This initiative offers an absolutely new form of global discussion. There is no doubt about the accomplishments of the elite G8 and G20 groups. We believe that the world should listen to the views of other countries and hear their proposals on current development. In our opinion such redistribution of global roles is more consistent with the principles of democracy, inclusive responsibility, and pays due regard to the needs of a multipolar world.

The G-Global project envisages open dialogue of the community of nations willing to make a worthy input for the promotion of stability and sustainable development of humankind. This means that the principles of equality and mutual respect must prevail in international relations.

It is our firm belief that while overcoming the Cold War stereotypes, we can steer the economy out of the vicious cycle of crises and recessions by fostering trust based on global interaction and enhancing multilateral cooperation.

The main principles of the world order in the 21st century set out in the G-Global initiative will build a solid foundation of a cohesive multipolar world.

Expectations that the world would become a safer place to live in at the end of the Cold War have melted away. The world community is jam-packed with new threats to global security whereas international relations are strained to the point that reasonable concerns about the return to the Cold War have emerged.

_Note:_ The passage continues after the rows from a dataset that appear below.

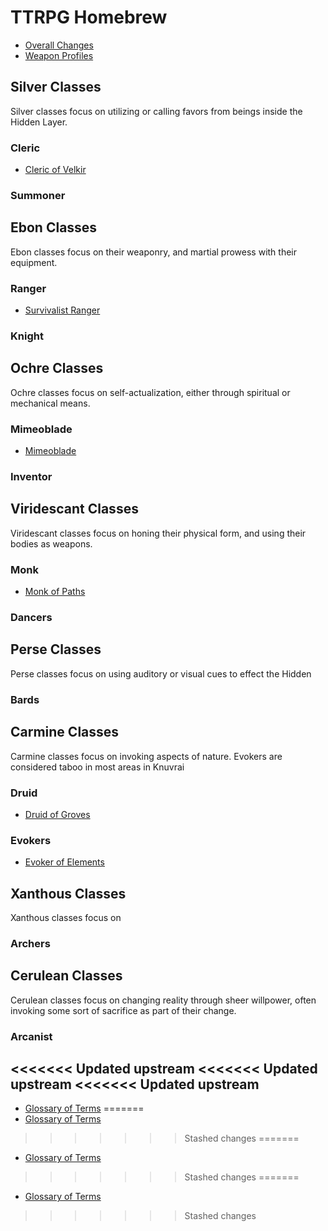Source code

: # TTRPG Homebrew

- [Overall Changes](homebrew/Overall.md)
- [Weapon Profiles](homebrew/Weapons.md)

## Silver Classes

Silver classes focus on utilizing or calling favors from beings inside the Hidden Layer.

### Cleric

- [Cleric of Velkir](homebrew/Classes/Cleric_Velkir.md)


### Summoner

## Ebon Classes

Ebon classes focus on their weaponry, and martial prowess with their equipment.

### Ranger

- [Survivalist Ranger](homebrew/Classes/Ranger_Survivalist.md)

### Knight

## Ochre Classes

Ochre classes focus on self-actualization, either through spiritual or mechanical means.

### Mimeoblade

- [Mimeoblade](homebrew/Classes/Mimeoblade.md)

### Inventor

## Viridescant Classes  

Viridescant classes focus on honing their physical form, and using their bodies as weapons.

### Monk

- [Monk of Paths](homebrew/Classes/Monk_Paths.md)

### Dancers

## Perse Classes

Perse classes focus on using auditory or visual cues to effect the Hidden 

### Bards

### 

## Carmine Classes

Carmine classes focus on invoking aspects of nature. Evokers are considered taboo in most areas in Knuvrai

### Druid

- [Druid of Groves](homebrew/Classes/Druid_Groves.md)

### Evokers

- [Evoker of Elements](homebrew/Classes/Evoker_Elements.md)

## Xanthous Classes

Xanthous classes focus on 

### Archers

## Cerulean Classes

Cerulean classes focus on changing reality through sheer willpower, often invoking some sort of sacrifice as part of their change.

### Arcanist

<<<<<<< Updated upstream
<<<<<<< Updated upstream
<<<<<<< Updated upstream
- 

- [Glossary of Terms](./homebrew/Glossary.md)
=======
 - [Glossary of Terms](homebrew/Classes/Glossary.md)
>>>>>>> Stashed changes
=======
 - [Glossary of Terms](homebrew/Classes/Glossary.md)
>>>>>>> Stashed changes
=======
 - [Glossary of Terms](homebrew/Classes/Glossary.md)
>>>>>>> Stashed changes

The 21st century is yet again witnessing political and economic instability, regional conflicts, extremism, terrorism and organized crime. The world is still jeopardized by the proliferation of weapons of mass destruction and the resumption of high-tech arms race. Social and demographic problems are significantly growing in number: widening gap between rich and poor countries, rising migration flows, overpopulation on Earth, pandemic diseases, mounting hunger and fresh water shortage. Morals and ethics are eroding; globalization is amplifying the risk of ideological, cultural and religious conflicts. Anthropogenic action has brought humankind to the line beyond which future existence of the human race may become questionable.

In view of these pressing challenges we should ponder over a paradigm shift to ensure sustainable human development and security.

First, it is necessary to adjust priorities concerning the very essence of economic activity. The ultimate goal of economic development is not only and not so much achieving quantitative growth but also tackling issues related to the quality of life, that is science, health, education and culture. Sustainable economic growth should be measured by technological efficiency and safety, high quality of goods and services, sound consumption standards and a resource friendly approach.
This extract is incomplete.